I pinpointed the source from halfway across the room, a clean-cut, middle-aged gay guy with expensive clothes and thinning hair. He was staring at me like he’d just had an epiphany, though he looked away just as soon as I met his eyes. But not before I knew exactly what he wanted to do with me…or, more precisely, what he wanted me to do to him.
“Testing standards change all the time,” Maxine said. “Like they found all kinds of bias in IQ testing and they’re scoring that differently these days too.”
“Hold that thought,” I murmured, as I set my napkin on the table and stood. The guy who’d twanged my radar was looking fastidiously at his plate now, but I knew he could feel my eyes on him. I was sure of it. Like me, he was having a Sunday dinner out with the family. A sister. Her teenage kids. I crossed the room and marched right up to his table, and he looked up with a hunched, sheepish eagerness.
The wanting spiked. I embraced it, and more details flooded me. His fascination with cleanliness warred with the desire to be utterly debased. Somehow, somewhere, he’d taken a shine to musky astringency of urine, and he wanted it now. Desperately. To see it? Smell it? Or feel it splashing across his bared chest? Yes, yes, and absolutely, yes.
I leaned in and casually said, “You look like you’ve been here before. A guy who knows the lay of the land. So tell me….” I leaned in farther. “Where’s the bathroom?”

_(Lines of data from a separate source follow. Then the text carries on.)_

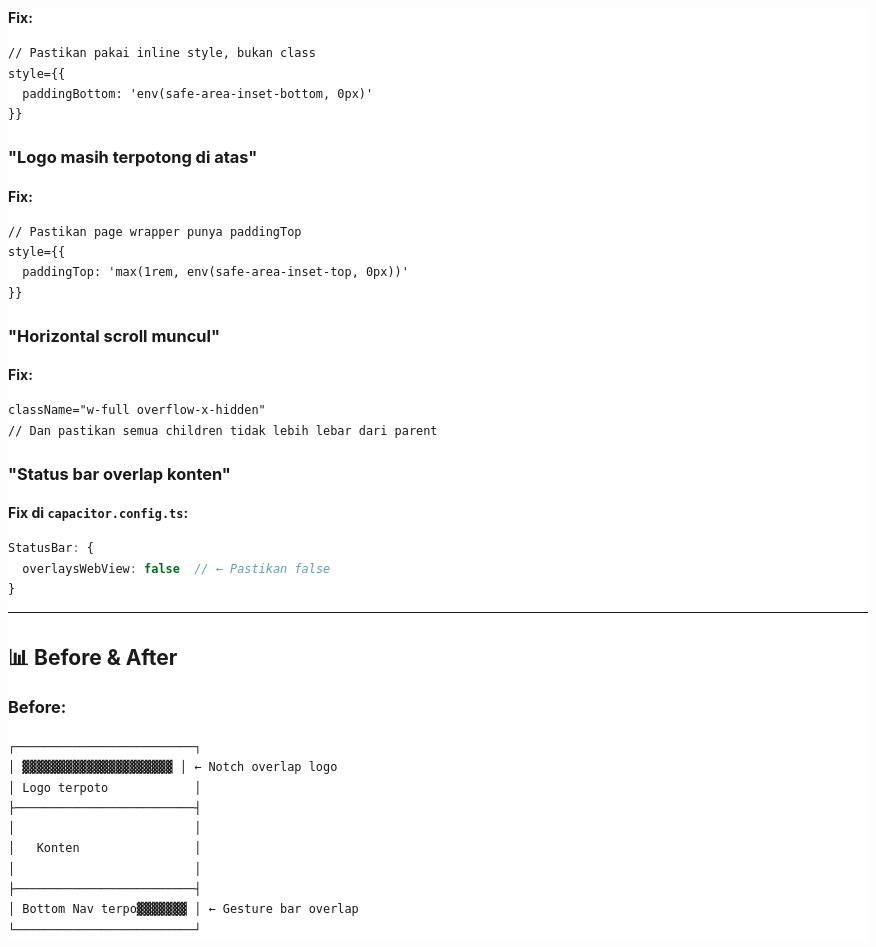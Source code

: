 **Fix:**
```tsx
// Pastikan pakai inline style, bukan class
style={{
  paddingBottom: 'env(safe-area-inset-bottom, 0px)'
}}
```

### **"Logo masih terpotong di atas"**

**Fix:**
```tsx
// Pastikan page wrapper punya paddingTop
style={{
  paddingTop: 'max(1rem, env(safe-area-inset-top, 0px))'
}}
```

### **"Horizontal scroll muncul"**

**Fix:**
```tsx
className="w-full overflow-x-hidden"
// Dan pastikan semua children tidak lebih lebar dari parent
```

### **"Status bar overlap konten"**

**Fix di `capacitor.config.ts`:**
```typescript
StatusBar: {
  overlaysWebView: false  // ← Pastikan false
}
```

---

## 📊 Before & After

### **Before:**
```
┌─────────────────────────┐
│ ▓▓▓▓▓▓▓▓▓▓▓▓▓▓▓▓▓▓▓▓▓ │ ← Notch overlap logo
│ Logo terpoto            │
├─────────────────────────┤
│                         │
│   Konten                │
│                         │
├─────────────────────────┤
│ Bottom Nav terpo▓▓▓▓▓▓▓ │ ← Gesture bar overlap
└─────────────────────────┘
```
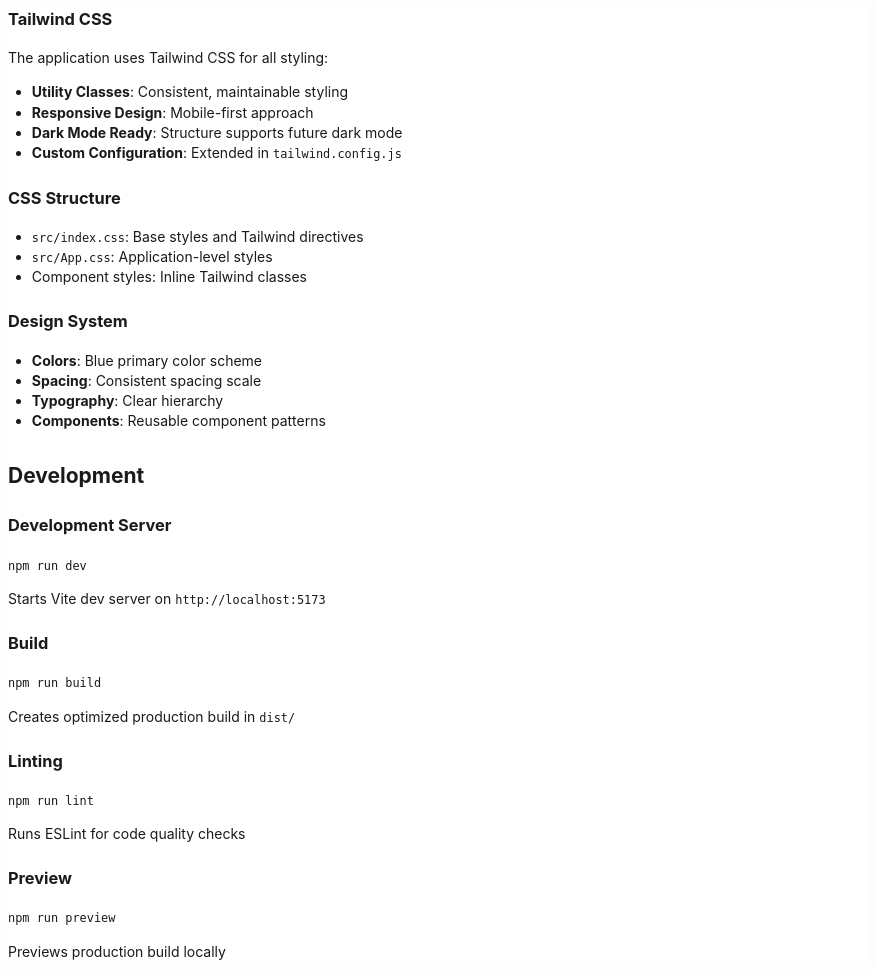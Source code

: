 ### Tailwind CSS

The application uses Tailwind CSS for all styling:

- **Utility Classes**: Consistent, maintainable styling
- **Responsive Design**: Mobile-first approach
- **Dark Mode Ready**: Structure supports future dark mode
- **Custom Configuration**: Extended in `tailwind.config.js`

### CSS Structure

- `src/index.css`: Base styles and Tailwind directives
- `src/App.css`: Application-level styles
- Component styles: Inline Tailwind classes

### Design System

- **Colors**: Blue primary color scheme
- **Spacing**: Consistent spacing scale
- **Typography**: Clear hierarchy
- **Components**: Reusable component patterns

## Development

### Development Server

```bash
npm run dev
```

Starts Vite dev server on `http://localhost:5173`

### Build

```bash
npm run build
```

Creates optimized production build in `dist/`

### Linting

```bash
npm run lint
```

Runs ESLint for code quality checks

### Preview

```bash
npm run preview
```

Previews production build locally

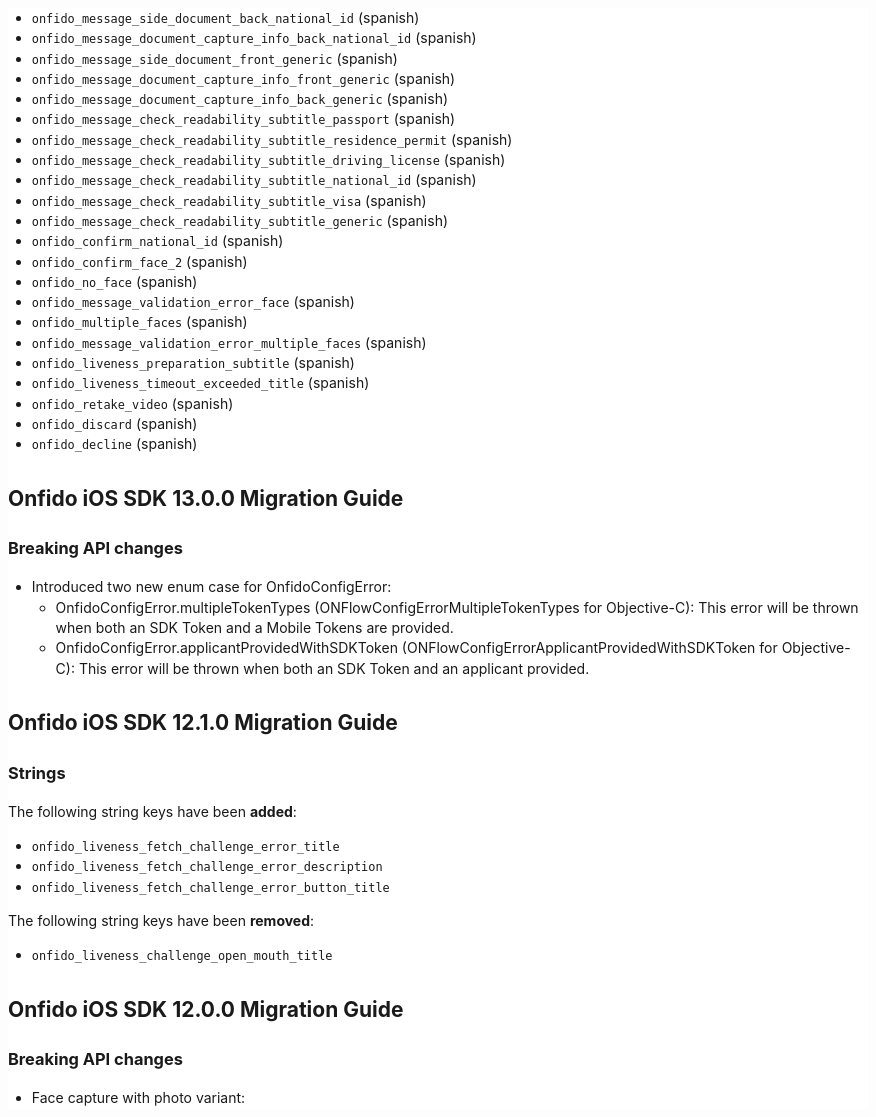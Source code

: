 - `onfido_message_side_document_back_national_id` (spanish)
- `onfido_message_document_capture_info_back_national_id` (spanish)
- `onfido_message_side_document_front_generic` (spanish)
- `onfido_message_document_capture_info_front_generic` (spanish)
- `onfido_message_document_capture_info_back_generic` (spanish)
- `onfido_message_check_readability_subtitle_passport` (spanish)
- `onfido_message_check_readability_subtitle_residence_permit` (spanish)
- `onfido_message_check_readability_subtitle_driving_license` (spanish)
- `onfido_message_check_readability_subtitle_national_id` (spanish)
- `onfido_message_check_readability_subtitle_visa` (spanish)
- `onfido_message_check_readability_subtitle_generic` (spanish)
- `onfido_confirm_national_id` (spanish)
- `onfido_confirm_face_2` (spanish)
- `onfido_no_face` (spanish)
- `onfido_message_validation_error_face` (spanish)
- `onfido_multiple_faces` (spanish)
- `onfido_message_validation_error_multiple_faces` (spanish)
- `onfido_liveness_preparation_subtitle` (spanish)
- `onfido_liveness_timeout_exceeded_title` (spanish)
- `onfido_retake_video` (spanish)
- `onfido_discard` (spanish)
- `onfido_decline` (spanish)

## Onfido iOS SDK 13.0.0 Migration Guide

### Breaking API changes

- Introduced two new enum case for OnfidoConfigError:
  - OnfidoConfigError.multipleTokenTypes (ONFlowConfigErrorMultipleTokenTypes for Objective-C): This error will be thrown when both an SDK Token and a Mobile Tokens are provided.
  - OnfidoConfigError.applicantProvidedWithSDKToken (ONFlowConfigErrorApplicantProvidedWithSDKToken for Objective-C): This error will be thrown when both an SDK Token and an applicant provided.

## Onfido iOS SDK 12.1.0 Migration Guide

### Strings

The following string keys have been **added**:
- `onfido_liveness_fetch_challenge_error_title`
- `onfido_liveness_fetch_challenge_error_description`
- `onfido_liveness_fetch_challenge_error_button_title`

The following string keys have been **removed**:
- `onfido_liveness_challenge_open_mouth_title`

## Onfido iOS SDK 12.0.0 Migration Guide

### Breaking API changes

- Face capture with photo variant:
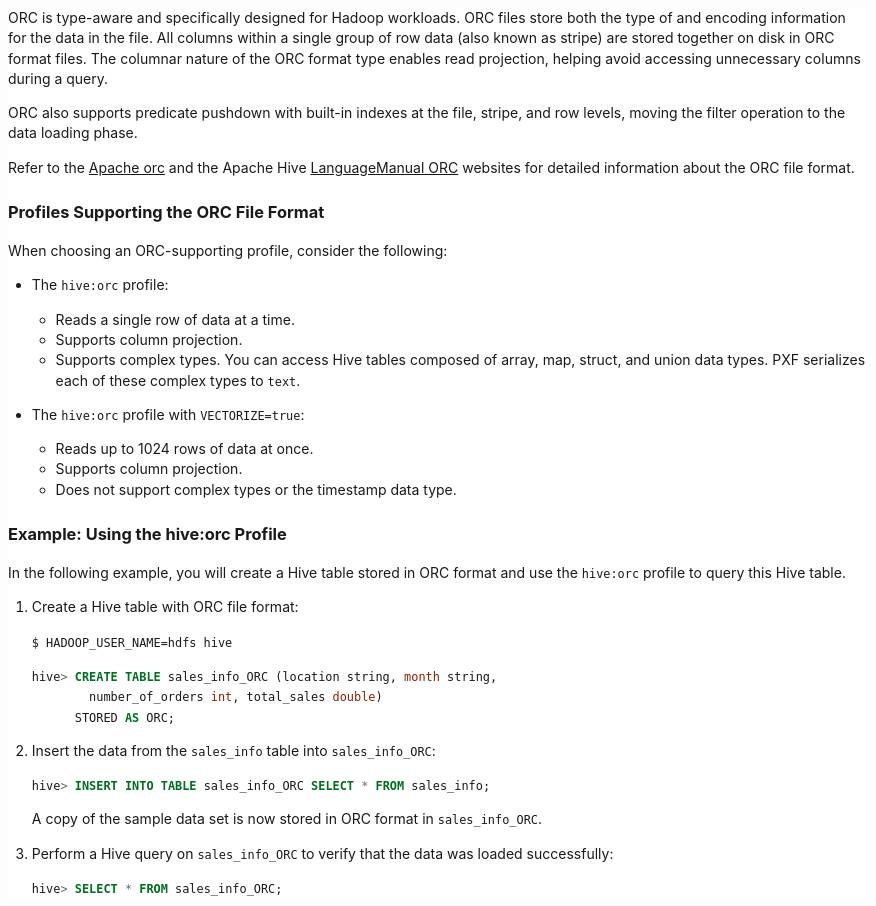 ORC is type-aware and specifically designed for Hadoop workloads. ORC files store both the type of and encoding information for the data in the file. All columns within a single group of row data (also known as stripe) are stored together on disk in ORC format files. The columnar nature of the ORC format type enables read projection, helping avoid accessing unnecessary columns during a query.

ORC also supports predicate pushdown with built-in indexes at the file, stripe, and row levels, moving the filter operation to the data loading phase.

Refer to the [Apache orc](https://orc.apache.org/docs/) and the Apache Hive [LanguageManual ORC](https://cwiki.apache.org/confluence/display/Hive/LanguageManual+ORC) websites for detailed information about the ORC file format.

### <a id="orc-profiles" class="no-quick-link"></a>Profiles Supporting the ORC File Format

When choosing an ORC-supporting profile, consider the following:

- The `hive:orc` profile:
    - Reads a single row of data at a time.
    - Supports column projection. 
    - Supports complex types. You can access Hive tables composed of array, map, struct, and union data types. PXF serializes each of these complex types to `text`.  

- The `hive:orc` profile with `VECTORIZE=true`:
    - Reads up to 1024 rows of data at once.
    - Supports column projection. 
    - Does not support complex types or the timestamp data type.

### <a id="hive_hiveorc_example" class="no-quick-link"></a>Example: Using the hive:orc Profile

In the following example, you will create a Hive table stored in ORC format and use the `hive:orc` profile to query this Hive table.

1. Create a Hive table with ORC file format:

    ``` shell
    $ HADOOP_USER_NAME=hdfs hive
    ```

    ``` sql
    hive> CREATE TABLE sales_info_ORC (location string, month string,
            number_of_orders int, total_sales double)
          STORED AS ORC;
    ```

2. Insert the data from the `sales_info` table into `sales_info_ORC`:

    ``` sql
    hive> INSERT INTO TABLE sales_info_ORC SELECT * FROM sales_info;
    ```

    A copy of the sample data set is now stored in ORC format in `sales_info_ORC`.

3. Perform a Hive query on `sales_info_ORC` to verify that the data was loaded successfully:

    ``` sql
    hive> SELECT * FROM sales_info_ORC;
    ```
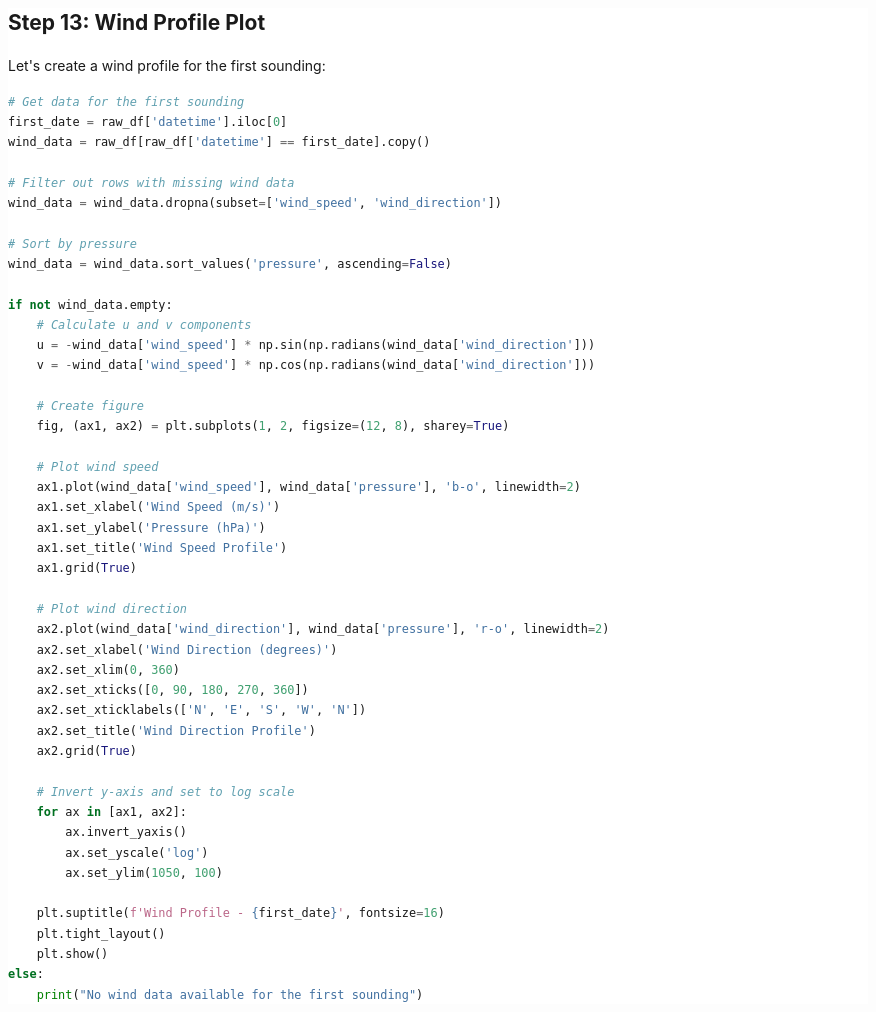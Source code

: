 ## Step 13: Wind Profile Plot

Let's create a wind profile for the first sounding:

```python
# Get data for the first sounding
first_date = raw_df['datetime'].iloc[0]
wind_data = raw_df[raw_df['datetime'] == first_date].copy()

# Filter out rows with missing wind data
wind_data = wind_data.dropna(subset=['wind_speed', 'wind_direction'])

# Sort by pressure
wind_data = wind_data.sort_values('pressure', ascending=False)

if not wind_data.empty:
    # Calculate u and v components
    u = -wind_data['wind_speed'] * np.sin(np.radians(wind_data['wind_direction']))
    v = -wind_data['wind_speed'] * np.cos(np.radians(wind_data['wind_direction']))
    
    # Create figure
    fig, (ax1, ax2) = plt.subplots(1, 2, figsize=(12, 8), sharey=True)
    
    # Plot wind speed
    ax1.plot(wind_data['wind_speed'], wind_data['pressure'], 'b-o', linewidth=2)
    ax1.set_xlabel('Wind Speed (m/s)')
    ax1.set_ylabel('Pressure (hPa)')
    ax1.set_title('Wind Speed Profile')
    ax1.grid(True)
    
    # Plot wind direction
    ax2.plot(wind_data['wind_direction'], wind_data['pressure'], 'r-o', linewidth=2)
    ax2.set_xlabel('Wind Direction (degrees)')
    ax2.set_xlim(0, 360)
    ax2.set_xticks([0, 90, 180, 270, 360])
    ax2.set_xticklabels(['N', 'E', 'S', 'W', 'N'])
    ax2.set_title('Wind Direction Profile')
    ax2.grid(True)
    
    # Invert y-axis and set to log scale
    for ax in [ax1, ax2]:
        ax.invert_yaxis()
        ax.set_yscale('log')
        ax.set_ylim(1050, 100)
    
    plt.suptitle(f'Wind Profile - {first_date}', fontsize=16)
    plt.tight_layout()
    plt.show()
else:
    print("No wind data available for the first sounding")
```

His pupils dilated. While his family looked at me a bit strangely for choosing him in particular as the one to answer my perfectly generic question, they had no idea that in his mind, I was baptizing him with my piss. He stammered something about going past the bar and behind the kitchen door, and I thanked him and rejoined my mother, who was looking at me just as strangely as the guy’s surly teenage nephew. I re-settled my napkin and said, “Thought I knew him.”
And if the impression I’d just received was correct, in a way, I did.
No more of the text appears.